Returning to the local 'glass struggle' over fiber-optic cables, there are a few significant differences between being disconnected and being sluggishly connected.  The first is that if you're suffering from too much connectivity, you can exercise choice to moderate your own consumption.  This is not always an easy choice, but it can normally be made and if not, well, at least not making the choice is mostly your own fault (notwithstanding the fact that your employer or customers may make it difficult to disconnect). However, in the case of digit drip syndrome, i.e., connections so slow that they make you less productive and effectively waste your time, you have no choice in the matter, i.e., you have little direct or immediate control over the speed provided you by the infrastructure around you and/or your Internet service provider (ISP).

The second distinction of this sort of connective hassle is that there is often a power imbalance between those who provide Internet services and those who consume it.  And, guess who has most, if not all, the power?  My neighbours feel they are in a 'David and Goliath' situation, wherein the telcos and broadband corporation call the shots and decide who gets fast Internet and who does not.
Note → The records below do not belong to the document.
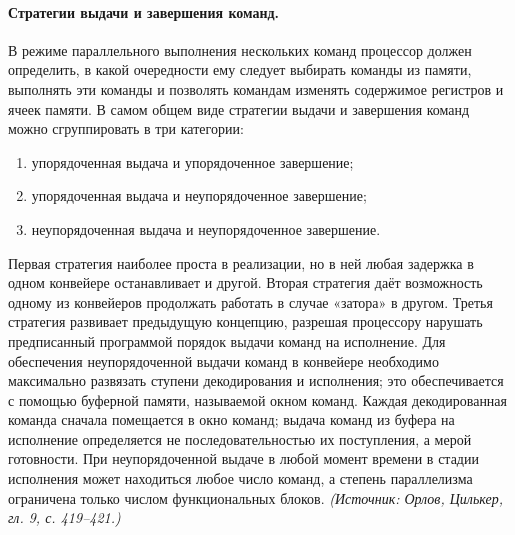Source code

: \documentclass[a4paper,12pt]{article}
\begin{document}
\paragraph{Стратегии выдачи и завершения команд.}
В режиме параллельного выполнения нескольких команд процессор должен определить, в какой очередности ему следует выбирать команды из памяти, выполнять эти команды и позволять командам изменять содержимое регистров и ячеек памяти. В самом общем виде стратегии выдачи и завершения команд можно сгруппировать в три категории:
\begin{enumerate}[label=\arabic*)]
\item упорядоченная выдача и упорядоченное завершение;
\item упорядоченная выдача и неупорядоченное завершение;
\item неупорядоченная выдача и неупорядоченное завершение.
\end{enumerate}
Первая стратегия наиболее проста в реализации, но в ней любая задержка в одном конвейере останавливает и другой. Вторая стратегия даёт возможность одному из конвейеров продолжать работать в случае «затора» в другом. Третья стратегия развивает предыдущую концепцию, разрешая процессору нарушать предписанный программой порядок выдачи команд на исполнение. Для обеспечения неупорядоченной выдачи команд в конвейере необходимо максимально развязать ступени декодирования и исполнения; это обеспечивается с помощью буферной памяти, называемой окном команд. Каждая декодированная команда сначала помещается в окно команд; выдача команд из буфера на исполнение определяется не последовательностью их поступления, а мерой готовности. При неупорядоченной выдаче в любой момент времени в стадии исполнения может находиться любое число команд, а степень параллелизма ограничена только числом функциональных блоков.
\textit{(Источник: Орлов, Цилькер, гл. 9, с. 419--421.)}
\end{document}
It is the power dynamics that make such situations worse than a simple disconnect.  Slow-speed Internet is a constant, annoying reminder of what you are missing, that is the requisite connectivity to get on with your life!

My first job was in Northern New Mexico, the setting of a popular book, which became a movie (directed by Robert Redford) called 'The Milagro Bean Field War.'  The story portrays a courageous farmer who defies the corporate monopoly on water by watering his bean field.  The plot is driven by the David vs. Goliath theme, but also picks up the very real situation in the West, where those who own the water hold a lot of power.

Professor Susan Crawford, who is also a co-director of the Berkman Center for Internet and Society at Harvard, says in the NY Times article that, 'American cities should take on some of the responsibility for building fiber-optic networks and providing broadband service. It is a necessity similar to electricity, she said, “something that no neighborhood or private company would have an incentive to provide on its own to everyone at reasonable prices.”   

Crawford has has written a book, Captive Audience: The Telecom Industry and Monopoly Power in the New Gilded Age, that offers a critique on the information age in the United States. As another NY Times article puts it, 'She is on a permanent campaign, speaking at schools, conferences and companies — like Google — and in front of Congress, asserting that the status quo has been great for providers but an expensive mess for everyone else.'   

Just as we all need water to live, increasingly we all need connectivity to support our lives.  (In 2012, the United Nations declared access to the Internet a basic human need.)  The first thing most of us do when we travel is seek a serviceable and reasonable connection to the Internet.  If we can't get a connection on the road, we can change hotels.

Similarly, in our homes, where so much of day-to-day life takes place, if we feel constrained by the speed of connection available to us, the first thing we naturally want to do is correct the situation. And, once you have moved beyond dial-up, there is really no going back.  But, when you're told to 'wait your turn' and you have no alternative, you feel a little like that farmer who defiantly opened the ditch to water his beans, except since our ditch has only a trickle of data in it, we want a bigger ditch.
There may never be a war fought over the Internet like there have been over water and oil, but who knows?  When people can't get satisfaction on-line, they might take the fight to the streets.